During the budget formulation process, as for other budget units, the expenditure “ceilings” communicated at the beginning of the budget process are considered by all as a starting point for discussions, which will be increased. Subnational governments do not thus know the exact amount that will be allocated to them when planning and prioritising their expenditures for the coming year.

In addition, the opening institutional budget does not include the amounts of FONCOR and FONCOMUN (as they are only allocated after the regularisation of income tax in March/April of the year of execution), nor does it include the total carry-overs (as the exact amount is only known in March) or the mining royalties. Before 2020, mining royalties were only included when they were realised, i.e. in June/July of the year of execution. Since 2020, regional and local governments benefiting from mining royalties have been allowed to incorporate 50% of the estimates from the opening institutional budget (DL 1441). The opening institutional budget also does not include rewards for meeting targets, which are also made late in the year and are immediately incorporated into the budget.

The fact that the opening institutional budget does not include all of the resources that subnational governments will have available does not allow the budget to be an efficient instrument for prioritising and planning expenditures, which reduced the quality of spending.

In all countries, the late determination of subnational transfers is a challenge for subnational government budgeting.
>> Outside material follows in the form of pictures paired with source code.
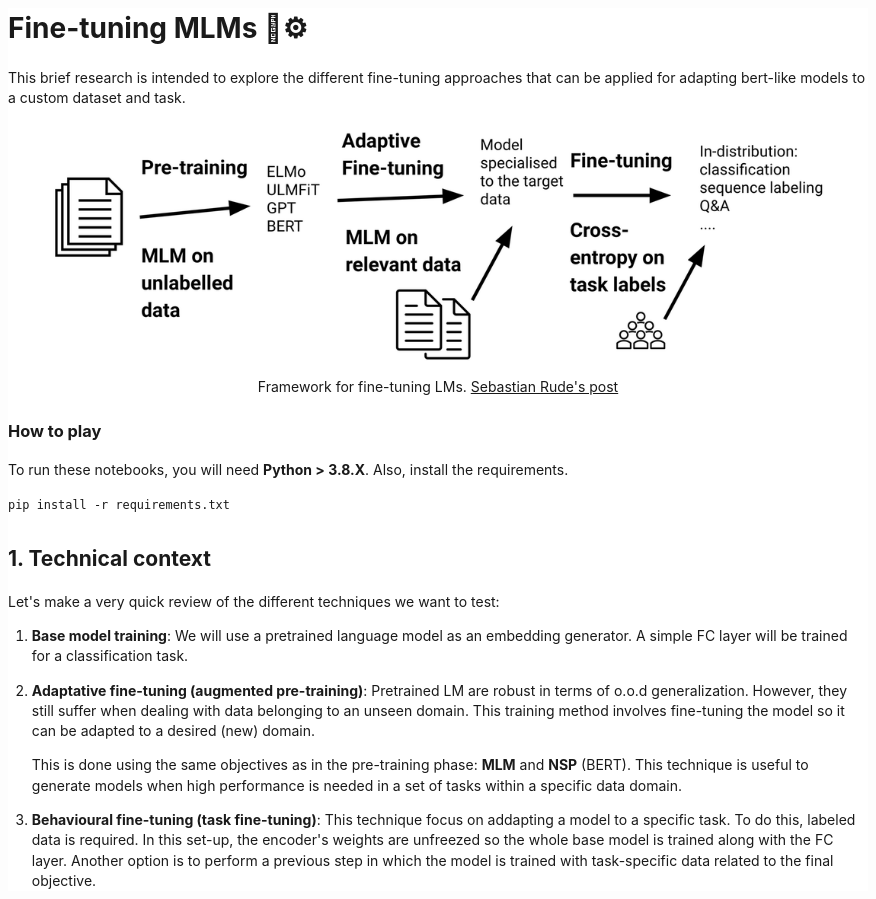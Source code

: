 # Fine-tuning MLMs 🤖⚙️

This brief research is intended to explore the different fine-tuning approaches that can be applied for adapting bert-like models to a custom dataset and task.

<figure>
  <img src="./data/images/adaptive_fine-tuning.png">
  <figcaption style='text-align:center';>
  Framework for fine-tuning LMs. 
  <a href="https://ruder.io/recent-advances-lm-fine-tuning/">Sebastian Rude's post</a>
  </figcaption>
</figure>

### How to play

To run these notebooks, you will need **Python > 3.8.X**. Also, install the requirements.

```
pip install -r requirements.txt
```

## 1. Technical context
Let's make a very quick review of the different techniques we want to test:

1. **Base model training**: We will use a pretrained language model as an embedding generator. A simple FC layer will be trained for a classification task.

2. **Adaptative fine-tuning (augmented pre-training)**: Pretrained LM are robust in terms of o.o.d generalization. However, they still suffer when dealing with data belonging to an unseen domain. This training method involves fine-tuning the model so it can be adapted to a desired (new) domain.
    
    This is done using the same objectives as in the pre-training phase: **MLM** and **NSP** (BERT). This technique is useful to generate models when high performance is needed in a set of tasks within a specific data domain.

3. **Behavioural fine-tuning (task fine-tuning)**: This technique focus on addapting a model to a specific task. To do this, labeled data is required. In this set-up, the encoder's weights are unfreezed so the whole base model is trained along with the FC layer. Another option is to perform a previous step in which the model is trained with task-specific data related to the final objective.
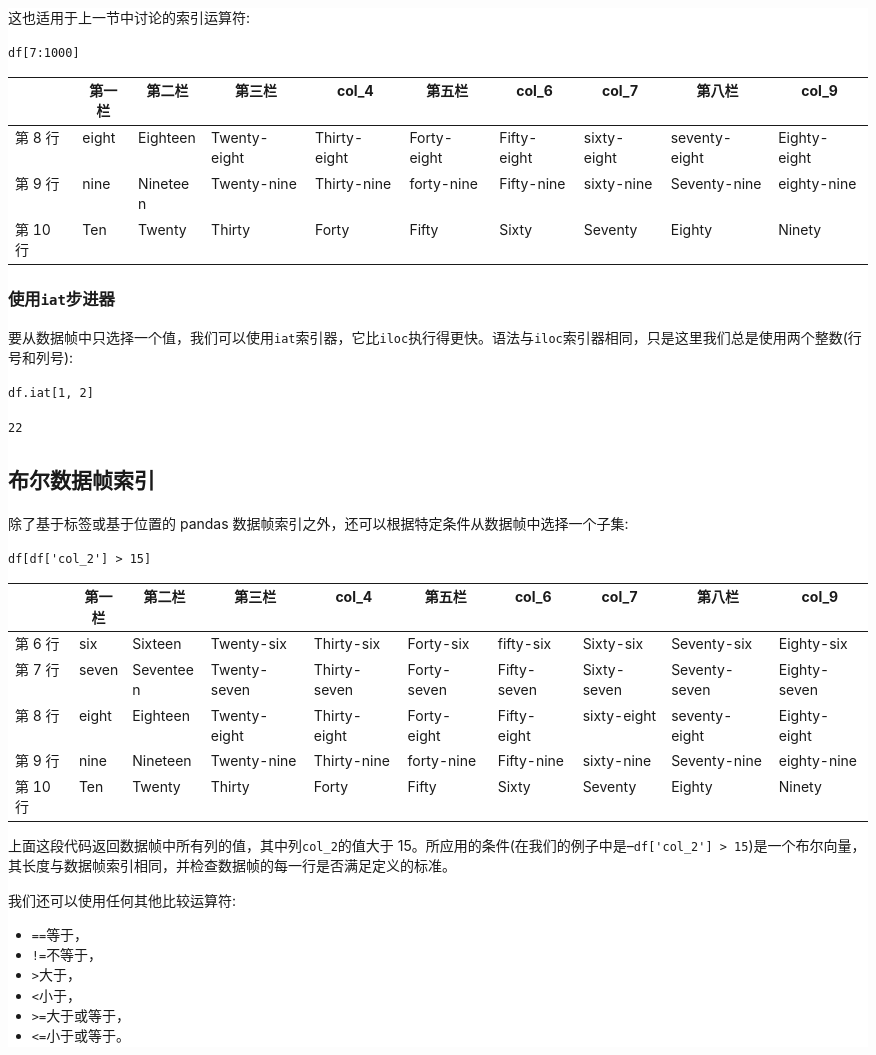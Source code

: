这也适用于上一节中讨论的索引运算符:

```
df[7:1000]
```

|  | 第一栏 | 第二栏 | 第三栏 | col_4 | 第五栏 | col_6 | col_7 | 第八栏 | col_9 |
| --- | --- | --- | --- | --- | --- | --- | --- | --- | --- |
| 第 8 行 | eight | Eighteen | Twenty-eight | Thirty-eight | Forty-eight | Fifty-eight | sixty-eight | seventy-eight | Eighty-eight |
| 第 9 行 | nine | Nineteen | Twenty-nine | Thirty-nine | forty-nine | Fifty-nine | sixty-nine | Seventy-nine | eighty-nine |
| 第 10 行 | Ten | Twenty | Thirty | Forty | Fifty | Sixty | Seventy | Eighty | Ninety |

### 使用`iat`步进器

要从数据帧中只选择一个值，我们可以使用`iat`索引器，它比`iloc`执行得更快。语法与`iloc`索引器相同，只是这里我们总是使用两个整数(行号和列号):

```
df.iat[1, 2]
```

```
22
```

## 布尔数据帧索引

除了基于标签或基于位置的 pandas 数据帧索引之外，还可以根据特定条件从数据帧中选择一个子集:

```
df[df['col_2'] > 15]
```

|  | 第一栏 | 第二栏 | 第三栏 | col_4 | 第五栏 | col_6 | col_7 | 第八栏 | col_9 |
| --- | --- | --- | --- | --- | --- | --- | --- | --- | --- |
| 第 6 行 | six | Sixteen | Twenty-six | Thirty-six | Forty-six | fifty-six | Sixty-six | Seventy-six | Eighty-six |
| 第 7 行 | seven | Seventeen | Twenty-seven | Thirty-seven | Forty-seven | Fifty-seven | Sixty-seven | Seventy-seven | Eighty-seven |
| 第 8 行 | eight | Eighteen | Twenty-eight | Thirty-eight | Forty-eight | Fifty-eight | sixty-eight | seventy-eight | Eighty-eight |
| 第 9 行 | nine | Nineteen | Twenty-nine | Thirty-nine | forty-nine | Fifty-nine | sixty-nine | Seventy-nine | eighty-nine |
| 第 10 行 | Ten | Twenty | Thirty | Forty | Fifty | Sixty | Seventy | Eighty | Ninety |

上面这段代码返回数据帧中所有列的值，其中列`col_2`的值大于 15。所应用的条件(在我们的例子中是–`df['col_2'] > 15`)是一个布尔向量，其长度与数据帧索引相同，并检查数据帧的每一行是否满足定义的标准。

我们还可以使用任何其他比较运算符:

*   `==`等于，
*   `!=`不等于，
*   `>`大于，
*   `<`小于，
*   `>=`大于或等于，
*   `<=`小于或等于。
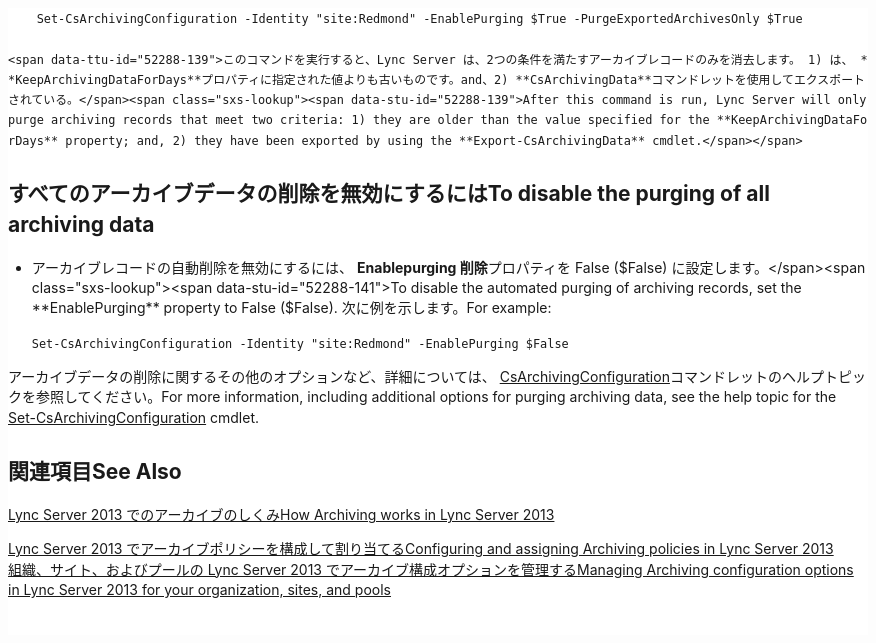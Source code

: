         Set-CsArchivingConfiguration -Identity "site:Redmond" -EnablePurging $True -PurgeExportedArchivesOnly $True
    
    <span data-ttu-id="52288-139">このコマンドを実行すると、Lync Server は、2つの条件を満たすアーカイブレコードのみを消去します。 1) は、 **KeepArchivingDataForDays**プロパティに指定された値よりも古いものです。and、2) **CsArchivingData**コマンドレットを使用してエクスポートされている。</span><span class="sxs-lookup"><span data-stu-id="52288-139">After this command is run, Lync Server will only purge archiving records that meet two criteria: 1) they are older than the value specified for the **KeepArchivingDataForDays** property; and, 2) they have been exported by using the **Export-CsArchivingData** cmdlet.</span></span>

</div>

<div>

## <a name="to-disable-the-purging-of-all-archiving-data"></a><span data-ttu-id="52288-140">すべてのアーカイブデータの削除を無効にするには</span><span class="sxs-lookup"><span data-stu-id="52288-140">To disable the purging of all archiving data</span></span>

  - <span data-ttu-id="52288-141">アーカイブレコードの自動削除を無効にするには、 **Enablepurging 削除**プロパティを False ($False) に設定します。</span><span class="sxs-lookup"><span data-stu-id="52288-141">To disable the automated purging of archiving records, set the **EnablePurging** property to False ($False).</span></span> <span data-ttu-id="52288-142">次に例を示します。</span><span class="sxs-lookup"><span data-stu-id="52288-142">For example:</span></span>
    
        Set-CsArchivingConfiguration -Identity "site:Redmond" -EnablePurging $False

</div>

<span data-ttu-id="52288-143">アーカイブデータの削除に関するその他のオプションなど、詳細については、 [CsArchivingConfiguration](https://docs.microsoft.com/powershell/module/skype/Set-CsArchivingConfiguration)コマンドレットのヘルプトピックを参照してください。</span><span class="sxs-lookup"><span data-stu-id="52288-143">For more information, including additional options for purging archiving data, see the help topic for the [Set-CsArchivingConfiguration](https://docs.microsoft.com/powershell/module/skype/Set-CsArchivingConfiguration) cmdlet.</span></span>

</div>

<div>

## <a name="see-also"></a><span data-ttu-id="52288-144">関連項目</span><span class="sxs-lookup"><span data-stu-id="52288-144">See Also</span></span>


[<span data-ttu-id="52288-145">Lync Server 2013 でのアーカイブのしくみ</span><span class="sxs-lookup"><span data-stu-id="52288-145">How Archiving works in Lync Server 2013</span></span>](lync-server-2013-how-archiving-works.md)  


[<span data-ttu-id="52288-146">Lync Server 2013 でアーカイブポリシーを構成して割り当てる</span><span class="sxs-lookup"><span data-stu-id="52288-146">Configuring and assigning Archiving policies in Lync Server 2013</span></span>](lync-server-2013-configuring-and-assigning-archiving-policies.md)  
[<span data-ttu-id="52288-147">組織、サイト、およびプールの Lync Server 2013 でアーカイブ構成オプションを管理する</span><span class="sxs-lookup"><span data-stu-id="52288-147">Managing Archiving configuration options in Lync Server 2013 for your organization, sites, and pools</span></span>](lync-server-2013-managing-archiving-configuration-options-for-your-organization-sites-and-pools.md)  
  

</div>

</div>

<span> </span>

</div>

</div>

</div>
However, no OECD country has budget modifications as significant as Peru. Several countries have developed processes to ensure that the budget is a credible and realistic picture of what will be implemented. For example, Spain has a “two-year liquidation system”: the subnational government budget indicates “revenues on account” (on account of the revenues expected to be collected during the year), and after two years a “liquidation” is carried out to correct the accounts according to the revenues actually collected. If these are higher than the “revenues on account”, a balance is generated in favour of the subnational government. If these are lower, the subnational government must repay the money unduly collected. France has a system where subnational government budgets can be voted on up to 15 April of the budget year, with rules so that recurrent and investment expenditure can still be met (Box ‎2.16).

It is common for federal or decentralised OECD countries to have formalised co-ordination mechanisms so that the subnational governments are informed by the national government of the share of revenue or revenue transfers that they will be allocated. For example, in the case of Spain, the Organic Law on Financing of the Autonomous Communities (regions) created the Fiscal and Financial Policy Council in 1980 to adapt the co-ordination between the financial activity of the autonomous communities and the State Treasury.

As discussed in Section ‎2.6, Figure ‎2.6, budget modifications are particularly important for subnational governments. The opening institutional budget is multiplied by 2 in regional governments and by eight in local governments. In such conditions, the budget cannot play its role in prioritising and planning expenditures.

All OECD countries have mechanisms to amend budgets during the year. However, they tend to accumulate several amendments and make amendments once or twice a year, when the amendments are significant or change expenditure ceilings and require legal approval (indeed, expenditure managers often have autonomy for internal reclassifications, which do not require legal approval). The changes made are also usually relatively small. For example, the additional budget of the Île-de-France Region in 2022 represented an increase of less than 1% of current revenues and expenditures and less than 10% of investment revenues and expenditures (despite the fact that the economic situation in 2022 was complex, with high inflation and lower than expected economic growth). Indeed, in the face of a 5.6% decrease in expected revenues, the region used part of its reserves to maintain its level of expenditure (and still comply with the balance rule).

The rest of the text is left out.